As early as 2018, Mourinho was content to sell Anthony Martial but with four different managers in that period (including interim Ralf Rangnick) the Frenchman remains. Likewise the uncertainty surrounding Ten Hag’s future has left a door ajar for Jadon Sancho, whose camp believe he could yet flourish under a different coach. There is also a sense that the blame lies, at least in part, with a broken midfield.
Ten Hag wanted Hojlund, who is still only 20, as part of what he has always seen as a five-year project but because he cost an upfront fee of £64m, he took up the bulk of United’s summer budget.
What next?
To fix that, the list of striker targets is extensive – and expensive. They are thought to include Napoli’s Victor Osimhen, Brentford’s Ivan Toney when he returns from his ban for betting offences, and Porto’s Mehdi Taremi.
Equally crucial will be the arrival of a new sporting director, to be ratified when the Ratcliffe deal is done.

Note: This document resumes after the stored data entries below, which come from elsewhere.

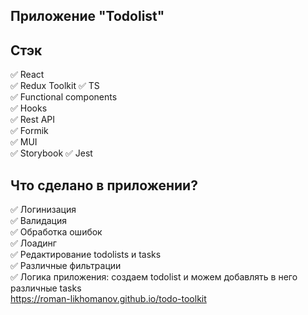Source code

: ## Приложение "Todolist"

## Стэк
:white_check_mark: React  
:white_check_mark: Redux Toolkit 
:white_check_mark: TS  
:white_check_mark: Functional components  
:white_check_mark: Hooks   
:white_check_mark: Rest API  
:white_check_mark: Formik  
:white_check_mark: MUI  
:white_check_mark: Storybook
:white_check_mark: Jest

## Что сделано в приложении? 
:white_check_mark: Логинизация   
:white_check_mark: Валидация  
:white_check_mark: Обработка ошибок   
:white_check_mark: Лоадинг    
:white_check_mark: Редактирование todolists и tasks  
:white_check_mark: Различные фильтрации  
:white_check_mark: Логика приложения: создаем todolist и можем добавлять в него различные tasks  
https://roman-likhomanov.github.io/todo-toolkit

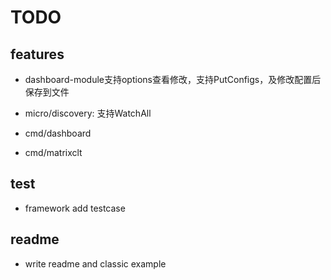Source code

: # TODO

## features

* dashboard-module支持options查看修改，支持PutConfigs，及修改配置后保存到文件

* micro/discovery: 支持WatchAll

* cmd/dashboard

* cmd/matrixclt

## test

* framework add testcase

## readme

* write readme and classic example

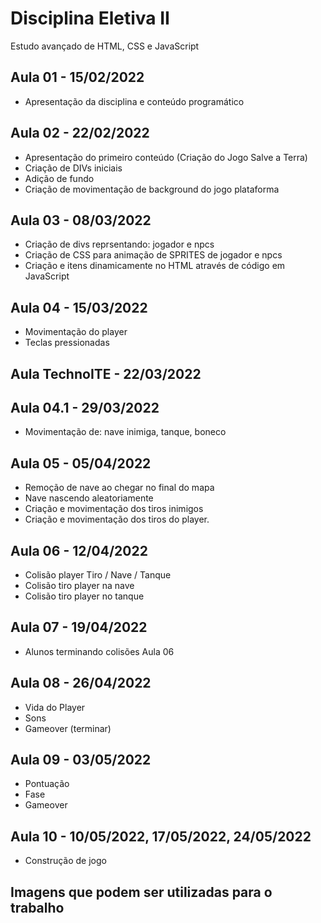 # Disciplina Eletiva II

Estudo avançado de HTML, CSS e JavaScript 

## Aula 01 - 15/02/2022
- Apresentação da disciplina e conteúdo programático

## Aula 02 - 22/02/2022
- Apresentação do primeiro conteúdo (Criação do Jogo Salve a Terra)
- Criação de DIVs iniciais
- Adição de fundo
- Criação de movimentação de background do jogo plataforma

## Aula 03 - 08/03/2022
- Criação de divs reprsentando: jogador e npcs
- Criação de CSS para animação de SPRITES de jogador e npcs
- Criação e itens dinamicamente no HTML através de código em JavaScript

## Aula 04 - 15/03/2022
- Movimentação do player
- Teclas pressionadas

## Aula TechnoITE - 22/03/2022

## Aula 04.1 - 29/03/2022
- Movimentação de: nave inimiga, tanque, boneco

## Aula 05 - 05/04/2022
- Remoção de nave ao chegar no final do mapa
- Nave nascendo aleatoriamente
- Criação e movimentação dos tiros inimigos
- Criação e movimentação dos tiros do player.

## Aula 06 - 12/04/2022
- Colisão player Tiro / Nave / Tanque
- Colisão tiro player na nave
- Colisão tiro player no tanque

## Aula 07 - 19/04/2022
- Alunos terminando colisões Aula 06

## Aula 08 - 26/04/2022
- Vida do Player
- Sons
- Gameover (terminar)

## Aula 09 - 03/05/2022
- Pontuação
- Fase
- Gameover

## Aula 10 - 10/05/2022, 17/05/2022, 24/05/2022
- Construção de jogo

## Imagens que podem ser utilizadas para o trabalho
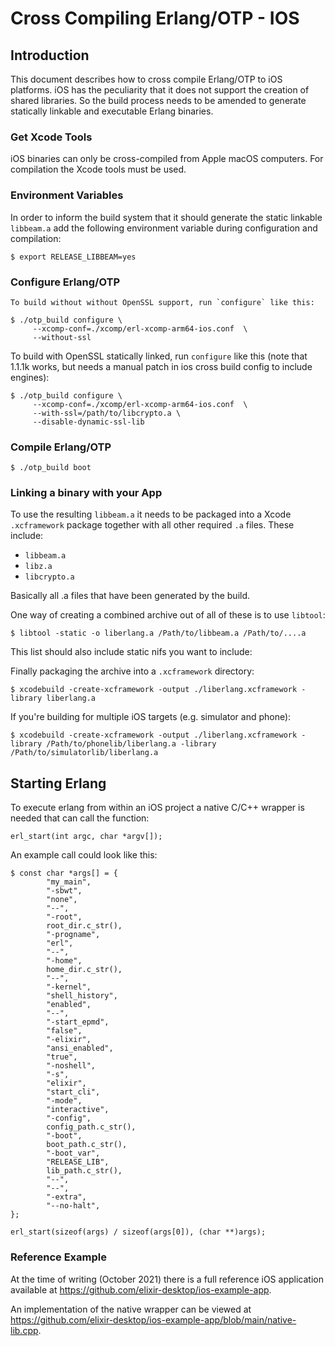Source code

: Cross Compiling Erlang/OTP - IOS
====================================

Introduction
------------

This document describes how to cross compile Erlang/OTP to iOS platforms. iOS has the peculiarity that it does not support the creation of shared libraries. So the build process needs to be amended to generate statically linkable and executable Erlang binaries.

### Get Xcode Tools ###

iOS binaries can only be cross-compiled from Apple macOS computers. For compilation the Xcode tools must be used.
### Environment Variables ###

In order to inform the build system that it should generate the static linkable `libbeam.a` add the following environment variable during configuration and compilation:

    $ export RELEASE_LIBBEAM=yes

### Configure Erlang/OTP ###

    To build without without OpenSSL support, run `configure` like this:
    
    $ ./otp_build configure \
         --xcomp-conf=./xcomp/erl-xcomp-arm64-ios.conf  \
         --without-ssl


To build with OpenSSL statically linked, run `configure` like this (note that 1.1.1k works, but needs a manual patch in ios cross build config to include engines):

    $ ./otp_build configure \
         --xcomp-conf=./xcomp/erl-xcomp-arm64-ios.conf  \
         --with-ssl=/path/to/libcrypto.a \
         --disable-dynamic-ssl-lib


### Compile Erlang/OTP ###

    $ ./otp_build boot

### Linking a binary with your App ###
    
To use the resulting `libbeam.a` it needs to be packaged into a Xcode `.xcframework` package together with all other required `.a` files. These include:

* `libbeam.a`
* `libz.a`
* `libcrypto.a`

Basically all .a files that have been generated by the build.

One way of creating a combined archive out of all of these is to use `libtool`:

    $ libtool -static -o liberlang.a /Path/to/libbeam.a /Path/to/....a

This list should also include static nifs you want to include:

Finally packaging the archive into a `.xcframework` directory:

    $ xcodebuild -create-xcframework -output ./liberlang.xcframework -library liberlang.a

If you're building for multiple iOS targets (e.g. simulator and phone):

    $ xcodebuild -create-xcframework -output ./liberlang.xcframework -library /Path/to/phonelib/liberlang.a -library /Path/to/simulatorlib/liberlang.a

## Starting Erlang

To execute erlang from within an iOS project a native C/C++ wrapper is needed that can call the function:

    erl_start(int argc, char *argv[]); 
    
An example call could look like this: 

    $ const char *args[] = {
            "my_main",
            "-sbwt",
            "none",
            "--",
            "-root",
            root_dir.c_str(),
            "-progname",
            "erl",
            "--",
            "-home",
            home_dir.c_str(),
            "--",
            "-kernel",
            "shell_history",
            "enabled",
            "--",
            "-start_epmd",
            "false",
            "-elixir",
            "ansi_enabled",
            "true",
            "-noshell",
            "-s",
            "elixir",
            "start_cli",
            "-mode",
            "interactive",
            "-config",
            config_path.c_str(),
            "-boot",
            boot_path.c_str(),
            "-boot_var",
            "RELEASE_LIB",
            lib_path.c_str(),
            "--",
            "--",
            "-extra",
            "--no-halt",
    };

    erl_start(sizeof(args) / sizeof(args[0]), (char **)args);

### Reference Example

At the time of writing (October 2021) there is a full reference iOS application available at https://github.com/elixir-desktop/ios-example-app.

An implementation of the native wrapper can be viewed at https://github.com/elixir-desktop/ios-example-app/blob/main/native-lib.cpp.

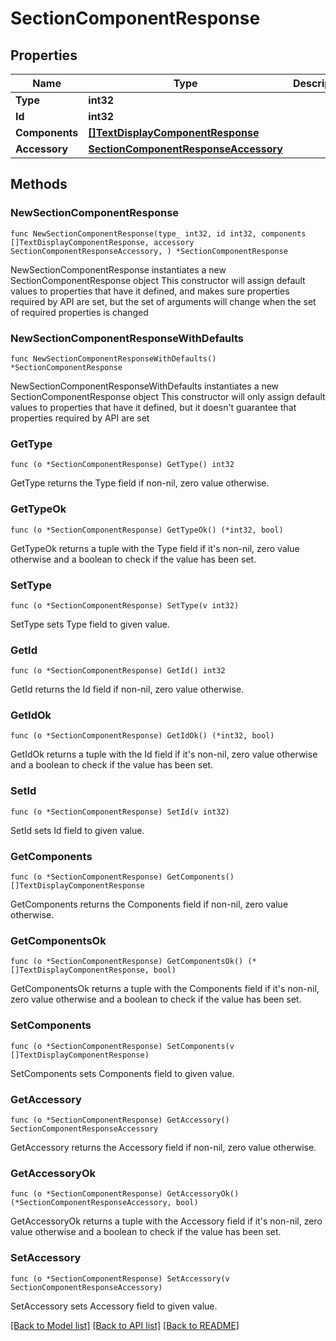 # SectionComponentResponse

## Properties

Name | Type | Description | Notes
------------ | ------------- | ------------- | -------------
**Type** | **int32** |  | 
**Id** | **int32** |  | 
**Components** | [**[]TextDisplayComponentResponse**](TextDisplayComponentResponse.md) |  | 
**Accessory** | [**SectionComponentResponseAccessory**](SectionComponentResponseAccessory.md) |  | 

## Methods

### NewSectionComponentResponse

`func NewSectionComponentResponse(type_ int32, id int32, components []TextDisplayComponentResponse, accessory SectionComponentResponseAccessory, ) *SectionComponentResponse`

NewSectionComponentResponse instantiates a new SectionComponentResponse object
This constructor will assign default values to properties that have it defined,
and makes sure properties required by API are set, but the set of arguments
will change when the set of required properties is changed

### NewSectionComponentResponseWithDefaults

`func NewSectionComponentResponseWithDefaults() *SectionComponentResponse`

NewSectionComponentResponseWithDefaults instantiates a new SectionComponentResponse object
This constructor will only assign default values to properties that have it defined,
but it doesn't guarantee that properties required by API are set

### GetType

`func (o *SectionComponentResponse) GetType() int32`

GetType returns the Type field if non-nil, zero value otherwise.

### GetTypeOk

`func (o *SectionComponentResponse) GetTypeOk() (*int32, bool)`

GetTypeOk returns a tuple with the Type field if it's non-nil, zero value otherwise
and a boolean to check if the value has been set.

### SetType

`func (o *SectionComponentResponse) SetType(v int32)`

SetType sets Type field to given value.


### GetId

`func (o *SectionComponentResponse) GetId() int32`

GetId returns the Id field if non-nil, zero value otherwise.

### GetIdOk

`func (o *SectionComponentResponse) GetIdOk() (*int32, bool)`

GetIdOk returns a tuple with the Id field if it's non-nil, zero value otherwise
and a boolean to check if the value has been set.

### SetId

`func (o *SectionComponentResponse) SetId(v int32)`

SetId sets Id field to given value.


### GetComponents

`func (o *SectionComponentResponse) GetComponents() []TextDisplayComponentResponse`

GetComponents returns the Components field if non-nil, zero value otherwise.

### GetComponentsOk

`func (o *SectionComponentResponse) GetComponentsOk() (*[]TextDisplayComponentResponse, bool)`

GetComponentsOk returns a tuple with the Components field if it's non-nil, zero value otherwise
and a boolean to check if the value has been set.

### SetComponents

`func (o *SectionComponentResponse) SetComponents(v []TextDisplayComponentResponse)`

SetComponents sets Components field to given value.


### GetAccessory

`func (o *SectionComponentResponse) GetAccessory() SectionComponentResponseAccessory`

GetAccessory returns the Accessory field if non-nil, zero value otherwise.

### GetAccessoryOk

`func (o *SectionComponentResponse) GetAccessoryOk() (*SectionComponentResponseAccessory, bool)`

GetAccessoryOk returns a tuple with the Accessory field if it's non-nil, zero value otherwise
and a boolean to check if the value has been set.

### SetAccessory

`func (o *SectionComponentResponse) SetAccessory(v SectionComponentResponseAccessory)`

SetAccessory sets Accessory field to given value.



[[Back to Model list]](../README.md#documentation-for-models) [[Back to API list]](../README.md#documentation-for-api-endpoints) [[Back to README]](../README.md)


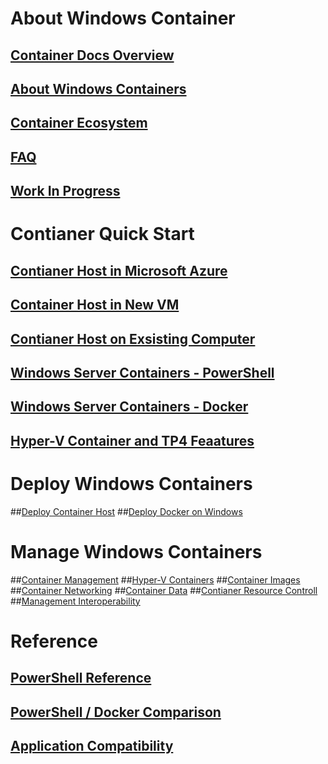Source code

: # About Windows Container
## [Container Docs Overview](./containers_welcome.md)
## [About Windows Containers](about/about_overview.md)
## [Container Ecosystem](about/container_ecosystem.md)
## [FAQ](about/faq.md)
## [Work In Progress](about/work_in_progress.md)
# Contianer Quick Start
## [Contianer Host in Microsoft Azure](quick_start/azure_setup.md)
## [Container Host in New VM](quick_start/container_setup.md)
## [Contianer Host on Exsisting Computer ](quick_start/inplace_setup.md)
## [Windows Server Containers - PowerShell](quick_start/manage_powershell.md)
## [Windows Server Containers -  Docker](quick_start/manage_docker.md)
## [Hyper-V Container and TP4 Feaatures](quick_start/TP4_Features.md)
# Deploy Windows Containers
##[Deploy Container Host](deployment/deployment.md)
##[Deploy Docker on Windows](deployment/docker_windows.md)
# Manage Windows Containers
##[Container Management](management/manage_containers.md)
##[Hyper-V Containers](management/hyperv_container.md)
##[Container Images](management/manage_images.md)
##[Container Networking](management/container_networking.md)
##[Container Data](management/manage_data.md)
##[Contianer Resource Controll](management/manage_resources.md)
##[Management Interoperability](management/hcs_powershell.md)
# Reference
## [PowerShell Reference](reference/powershell_overview.md)
## [PowerShell / Docker Comparison](reference/ps_docker_comparison.md)
## [Application Compatibility](reference/app_compat.md)
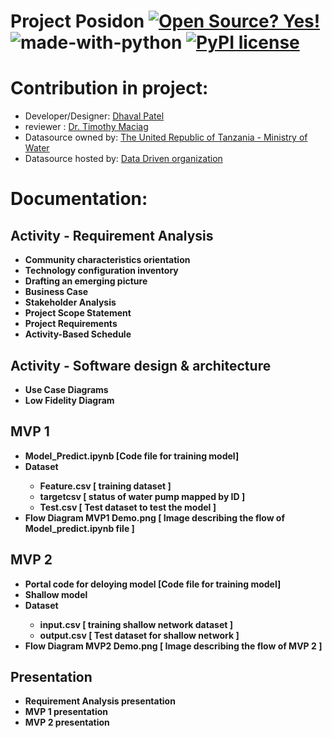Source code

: # Project Posidon [![Open Source? Yes!](https://badgen.net/badge/Open%20Source%20%3F/Yes%21/blue?icon=github)](https://github.com/Naereen/badges/)       ![made-with-python](https://img.shields.io/badge/Made%20with-Python-1f425f.svg)          [![PyPI license](https://img.shields.io/pypi/l/ansicolortags.svg)](https://pypi.python.org/pypi/ansicolortags/)



# Contribution in project: 
* Developer/Designer: [Dhaval Patel](https://www.linkedin.com/in/dhaval-bhailalbhai-patel-421566202/)
* reviewer : [Dr. Timothy Maciag](https://www.maciag.ca/)
* Datasource owned by: [The United Republic of Tanzania - Ministry of Water](https://www.maji.go.tz/)
* Datasource hosted by: [ Data Driven organization ](https://www.drivendata.org/competitions/7/pump-it-up-data-mining-the-water-table/)

# Documentation:
<B><h2>Activity - Requirement Analysis</h2>
<ul>
  <li>Community characteristics orientation</li>
  <li>Technology configuration inventory </li>
  <li>Drafting an emerging picture</li>
  <li>Business Case</li>
  <li>Stakeholder Analysis</li>
  <li>Project Scope Statement</li>
  <li>Project Requirements</li>
  <li>Activity-Based Schedule</li> 
</ul>
  
<B><h2>Activity -  Software design & architecture</h2>
<ul>
  <li>Use Case Diagrams</li>
  <li>Low Fidelity Diagram</li>
</ul>
  
<B><h2>MVP 1 </h2>
<ul>
  <li>Model_Predict.ipynb [Code file for training model]</li>
  <li>Dataset</li>
  <ul><li>Feature.csv [ training dataset ]</li>
      <li>targetcsv [ status of water pump mapped by ID ]</li>
      <li>Test.csv [ Test dataset to test the model ]</li></ul>
  <li>Flow Diagram MVP1 Demo.png [ Image describing the flow of Model_predict.ipynb file ]
</ul>

<B><h2>MVP 2 </h2>
<ul>
  <li>Portal code for deloying model [Code file for training model]</li>
  <li>Shallow model</li>
  <li>Dataset</li>
  <ul><li>input.csv [ training shallow network dataset ]</li>
      <li>output.csv [ Test dataset for shallow network ]</li></ul>
  <li>Flow Diagram MVP2 Demo.png [ Image describing the flow of MVP 2 ]
</ul>

 <B><h2>Presentation</h2>
<ul>
  <li>Requirement Analysis presentation</li>
  <li>MVP 1 presentation</li>
  <li>MVP 2 presentation</li>
</ul>
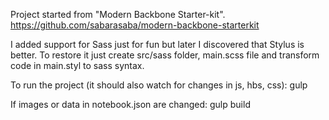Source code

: Project started from "Modern Backbone Starter-kit".
https://github.com/sabarasaba/modern-backbone-starterkit

I added support for Sass just for fun but later I discovered that Stylus is better.
To restore it just create src/sass folder, main.scss file and transform code in main.styl to sass syntax.

To run the project (it should also watch for changes in js, hbs, css):
gulp

If images or data in notebook.json are changed:
gulp build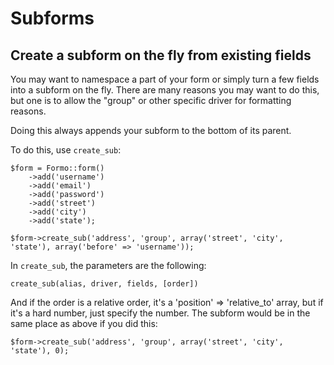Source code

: Subforms
========

## Create a subform on the fly from existing fields

You may want to namespace a part of your form or simply turn a few fields into a subform on the fly. There are many reasons you may want to do this, but one is to allow the "group" or other specific driver for formatting reasons.

Doing this always appends your subform to the bottom of its parent.

To do this, use `create_sub`:

	$form = Formo::form()
		->add('username')
		->add('email')
		->add('password')
		->add('street')
		->add('city')
		->add('state');
		
	$form->create_sub('address', 'group', array('street', 'city', 'state'), array('before' => 'username'));
	
In `create_sub`, the parameters are the following:

	create_sub(alias, driver, fields, [order])
	
And if the order is a relative order, it's a 'position' => 'relative_to' array, but if it's a hard number, just specify the number. The subform would be in the same place as above if you did this:

	$form->create_sub('address', 'group', array('street', 'city', 'state'), 0);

Newcastle will not entertain an approach for Dan Ashworth and while former Spurs Head of Recruitment Paul Mitchell is the frontrunner, United have also been looking at Crystal Palace’s Dougie Freedman.
That does not smack of a coherent wishlist, but proceedings at Old Trafford rarely make sense anymore. It has been a decade since the Stretford End cried “attack attack attack” and they knew who would respond. But it was easier for the Glazers to throw millions at the problem than to deal with it – especially when the money was never theirs to begin with.